Just before the large-scale GPU accelerated Titan supercomputer came online in 2012, the first use cases of the OpenACC parallel programming model showed efficient, high performance interfacing with GPUs on big HPC systems.
At the time, OpenACC and CUDA were the only higher-level tools for the job. However, OpenMP, which has had twenty-plus years to develop roots in HPC, was starting to see the opportunities for GPUs in HPC at about the same time of OpenACC was forming. As legend has it, OpenACC itself was developed based on early GPU work done in an OpenMP accelerator subcommittee, generating some bad blood between the two camps that we won’t dwell on here but that clearly persists all these years later.
The positive message here is that OpenMP has come for the next generation of systems with ever-higher per-node and system-wide GPU counts and there is nothing like good old fashioned conflict to spur greater competition and innovation.

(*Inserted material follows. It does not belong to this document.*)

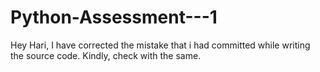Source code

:# Python-Assessment---1
Hey Hari, I have corrected the mistake that i had committed while writing the source code. Kindly, check with the same.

As Lawrence Livermore’s CTO and chair of the OpenMP language committee, Bronis de Supinski tells The Next Platform, much has changed since those pre-Titan times—and the accelerator story for OpenMP keeps getting stronger. “OpenMP will be at a point where everything OpenACC has will have a direct analogy in OpenMP other than the kernels directive, which will probably never be in OpenMP.”
OpenMP has had accelerator support for a few years, beginning with version 4.0, then with more tweaks and capability adds in 4.5. The previews that have circulated around OpenMP 5.0, which high performance computing users will meet this November, show a host of new features that will improve support for accelerators, particularly GPUs.
OpenMP committee member and Livermore researcher Tom Scogland tells The Next Platform that among some of the additions of interest for OpenMP 5.o is support for deep copy, something that OpenACC does not have. This means it will be possible to ensure that complex data structures based on pointers (as is common in C++ another codes) on GPUs and host processors alike.
The OpenMP 5.0 members have also increased support for descriptive parallelism, something that has been a pain point for those moving from OpenACC to OpenMP while at the same time making sure everything works so users can integrate host-side OpenMP code with its device side companion in a way that is logical.
A new construct called “requires” will allow a programmer to specify that the system they are being compiled to meets certain requirements. Of interest to the GPU set using systems like Summit or Sierra, the construct may say there is a requirement for unified virtual memory on the GPU, allowing for direct access to host memory directly from the GPU, Scogland explains.
OpenMP has come a long way in its first 20 years, but the last few have brought by far the most change. With accelerated computing on the rise, OpenMP integrated features to address distributed memory devices and offloading to accelerators. Now, as we prepare for the next generation of supercomputers and GPUs, OpenMP is growing to meet the challenges of productively programming scientific applications in a world of accelerators, unified memory, and explicitly hierarchical memories.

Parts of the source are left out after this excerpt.